Odes
by Horace, translated from Latin by Wikisource
Ode 4.1
3941425Odes — Ode 4.1Horace
Literal English Translation Original Latin Line

Venus, after stopping for so long,
are you moving to war again? Have mercy, I pray, I pray.
I am not the man I was
under the reign of Cinara the good. Stop, savage

mother of sweet desires,
trying to sway one of around fifty years, hardened now
to your soft commands: leave,
to where the alluring prayers of young men call you back.

More fittingly, in the house
of Paulus Maximus you, winged with shining
swans, will revel,
if you want to burn a suitable seat of the soul;

for he is noble and worthy
and not silent on the behalf of anxious defendants
and, a boy of a hundred skills,
he will carry the standard of your army widely

and, when he is more powerful
than the gifts of his extravagant rival, he will laugh
and near an Alban lake
he will set you up in marble under a cedar roof.

There you will inhale
incense in profusion and you will enjoy the lyre
and the Berecyntian pipe,
mixed with songs, not without the panpipes;

there, twice a day, boys
with tender maidens, praising your divinity,
with white feet
will beat the ground in triple time in the Salian way.

Neither a woman nor a boy
nor the innocent hope of a mutual feeling pleases me now
nor competing with wine,
nor decorating my temple with fresh garlands.

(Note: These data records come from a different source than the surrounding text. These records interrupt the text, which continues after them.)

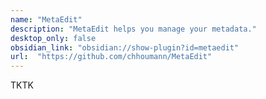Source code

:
 ```yaml
---
name: "MetaEdit"
description: "MetaEdit helps you manage your metadata."
desktop_only: false
obsidian_link: "obsidian://show-plugin?id=metaedit"
url:  "https://github.com/chhoumann/MetaEdit"
---
```

TKTK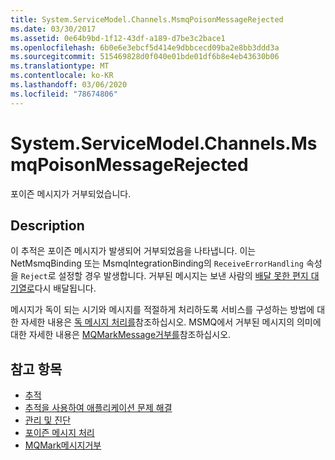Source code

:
 ```yaml
---
title: System.ServiceModel.Channels.MsmqPoisonMessageRejected
ms.date: 03/30/2017
ms.assetid: 0e64b9bd-1f12-43df-a189-d7be3c2bace1
ms.openlocfilehash: 6b0e6e3ebcf5d414e9dbbcecd09ba2e8bb3ddd3a
ms.sourcegitcommit: 515469828d0f040e01bde01df6b8e4eb43630b06
ms.translationtype: MT
ms.contentlocale: ko-KR
ms.lasthandoff: 03/06/2020
ms.locfileid: "78674806"
---
```

# <a name="systemservicemodelchannelsmsmqpoisonmessagerejected"></a>System.ServiceModel.Channels.MsmqPoisonMessageRejected
포이즌 메시지가 거부되었습니다.  
  
## <a name="description"></a>Description  

 이 추적은 포이즌 메시지가 발생되어 거부되었음을 나타냅니다. 이는 NetMsmqBinding 또는 MsmqIntegrationBinding의 `ReceiveErrorHandling` 속성을 `Reject`로 설정할 경우 발생합니다. 거부된 메시지는 보낸 사람의 [배달 못한 편지 대기열로](../../feature-details/using-dead-letter-queues-to-handle-message-transfer-failures.md)다시 배달됩니다.  
  
 메시지가 독이 되는 시기와 메시지를 적절하게 처리하도록 서비스를 구성하는 방법에 대한 자세한 내용은 [독 메시지 처리를](../../feature-details/poison-message-handling.md)참조하십시오. MSMQ에서 거부된 메시지의 의미에 대한 자세한 내용은 [MQMarkMessage거부를](https://docs.microsoft.com/previous-versions/windows/desktop/msmq/ms707071(v%3dvs.85))참조하십시오.  
  
## <a name="see-also"></a>참고 항목

- [추적](../../../../../docs/framework/wcf/diagnostics/tracing/index.md)
- [추적을 사용하여 애플리케이션 문제 해결](../../../../../docs/framework/wcf/diagnostics/tracing/using-tracing-to-troubleshoot-your-application.md)
- [관리 및 진단](../../../../../docs/framework/wcf/diagnostics/index.md)
- [포이즌 메시지 처리](../../feature-details/poison-message-handling.md)
- [MQMark메시지거부](https://docs.microsoft.com/previous-versions/windows/desktop/msmq/ms707071(v%3dvs.85))
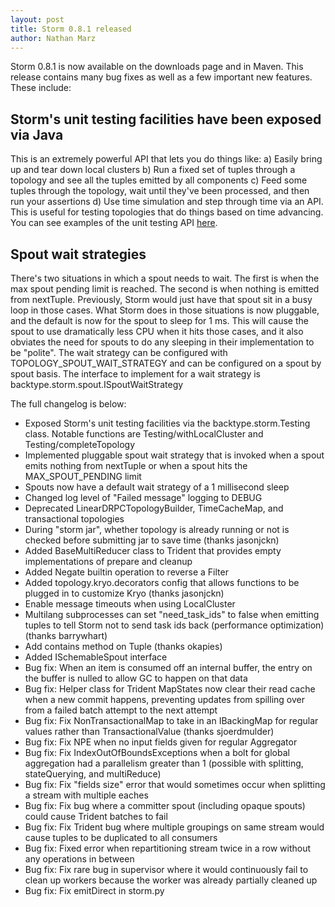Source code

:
 ```yaml
---
layout: post
title: Storm 0.8.1 released
author: Nathan Marz
---
```


Storm 0.8.1 is now available on the downloads page and in Maven. This release contains many bug fixes as well as a few important new features. These include: 

Storm's unit testing facilities have been exposed via Java
-----------------------
This is an extremely powerful API that lets you do things like: 
   a) Easily bring up and tear down local clusters 
   b) Run a fixed set of tuples through a topology and see all the tuples emitted by all components 
   c) Feed some tuples through the topology, wait until they've been processed, and then run your assertions 
   d) Use time simulation and step through time via an API. This is useful for testing topologies that do things based on time advancing. You can see examples of the unit testing API [here](https://github.com/xumingming/storm-lib/blob/master/src/jvm/storm/TestingApiDemo.java).
   
Spout wait strategies
---------------------

There's two situations in which a spout needs to wait. The first is when the max spout pending limit is reached. The second is when nothing is emitted from nextTuple. Previously, Storm would just have that spout sit in a busy loop in those cases. What Storm does in those situations is now pluggable, and the default is now for the spout to sleep for 1 ms. This will cause the spout to use dramatically less CPU when it hits those cases, and it also obviates the need for spouts to do any sleeping in their implementation to be "polite". The wait strategy can be configured with TOPOLOGY_SPOUT_WAIT_STRATEGY and can be configured on a spout by spout basis. The interface to implement for a wait strategy is backtype.storm.spout.ISpoutWaitStrategy 

The full changelog is below: 

 * Exposed Storm's unit testing facilities via the backtype.storm.Testing class. Notable functions are Testing/withLocalCluster and Testing/completeTopology 
 * Implemented pluggable spout wait strategy that is invoked when a spout emits nothing from nextTuple or when a spout hits the MAX_SPOUT_PENDING limit 
 * Spouts now have a default wait strategy of a 1 millisecond sleep 
 * Changed log level of "Failed message" logging to DEBUG 
 * Deprecated LinearDRPCTopologyBuilder, TimeCacheMap, and transactional topologies 
 * During "storm jar", whether topology is already running or not is checked before submitting jar to save time (thanks jasonjckn) 
 * Added BaseMultiReducer class to Trident that provides empty implementations of prepare and cleanup 
 * Added Negate builtin operation to reverse a Filter 
 * Added topology.kryo.decorators config that allows functions to be plugged in to customize Kryo (thanks jasonjckn) 
 * Enable message timeouts when using LocalCluster 
 * Multilang subprocesses can set "need_task_ids" to false when emitting tuples to tell Storm not to send task ids back (performance optimization) (thanks barrywhart) 
 * Add contains method on Tuple (thanks okapies) 
 * Added ISchemableSpout interface 
 * Bug fix: When an item is consumed off an internal buffer, the entry on the buffer is nulled to allow GC to happen on that data 
 * Bug fix: Helper class for Trident MapStates now clear their read cache when a new commit happens, preventing updates from spilling over from a failed batch attempt to the next attempt 
 * Bug fix: Fix NonTransactionalMap to take in an IBackingMap for regular values rather than TransactionalValue (thanks sjoerdmulder) 
 * Bug fix: Fix NPE when no input fields given for regular Aggregator 
 * Bug fix: Fix IndexOutOfBoundsExceptions when a bolt for global aggregation had a parallelism greater than 1 (possible with splitting, stateQuerying, and multiReduce) 
 * Bug fix: Fix "fields size" error that would sometimes occur when splitting a stream with multiple eaches 
 * Bug fix: Fix bug where a committer spout (including opaque spouts) could cause Trident batches to fail 
 * Bug fix: Fix Trident bug where multiple groupings on same stream would cause tuples to be duplicated to all consumers 
 * Bug fix: Fixed error when repartitioning stream twice in a row without any operations in between 
 * Bug fix: Fix rare bug in supervisor where it would continuously fail to clean up workers because the worker was already partially cleaned up 
 * Bug fix: Fix emitDirect in storm.py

But why, alas, why, Ligurinus,
is a rare tear dripping down my cheeks?
Why does my eloquent tongue
fall into an all too undignified silence between words?

At night in my dreams, I
now hold you tightly, now follow you in flight
through the grass of Mars'
park, through running water, hard-hearted as you are.

intermissa, Venus, diu
rusus bella moves? parce, precor precor.
non sum qualis eram bonae
sub regno Cinarae. desine, dulcium

mater saeva Cupidinum,
circa lustra decem flectere mollibus
iam durum imperiis: abi,
quo blandae iuvenum te revocant preces.

tempestivius in domum
Pauli purpureis ales oloribus
comissabere Maximi,
si torrere iecur quaeris idoneum;

namque et nobilis et decens
et pro sollicitis non tacitus reis
et centum puer artium
late signa feret militiae tuae

et, quandoque potentior
largi muneribus riserit aemuli,
Albanos prope te lacus
ponet marmoream sub trabe citrea.

illic plurima naribus
duces tura lyraeque et Berecyntiae
delectabere tibiae
mixtis carminibus non sine fistula;

illic bis pueri die
numen cum teneris virginibus tuum
laudantes pede candido
in morem Salium ter quatient humum.

me nec femina nec puer
iam nec spes animi credula mutui
nec certare iuvat mero
nec vincire novis tempora floribus.

sed cur heu, Ligurine, cur
manat rara meas lacrima per genas?
cur facunda parum decoro
inter verba cadit lingua silentio?

nocturnis ego somniis
iam captum teneo, iam volucrem sequor
te per gramina Martii
campi, te per aquas, dure, volubilis.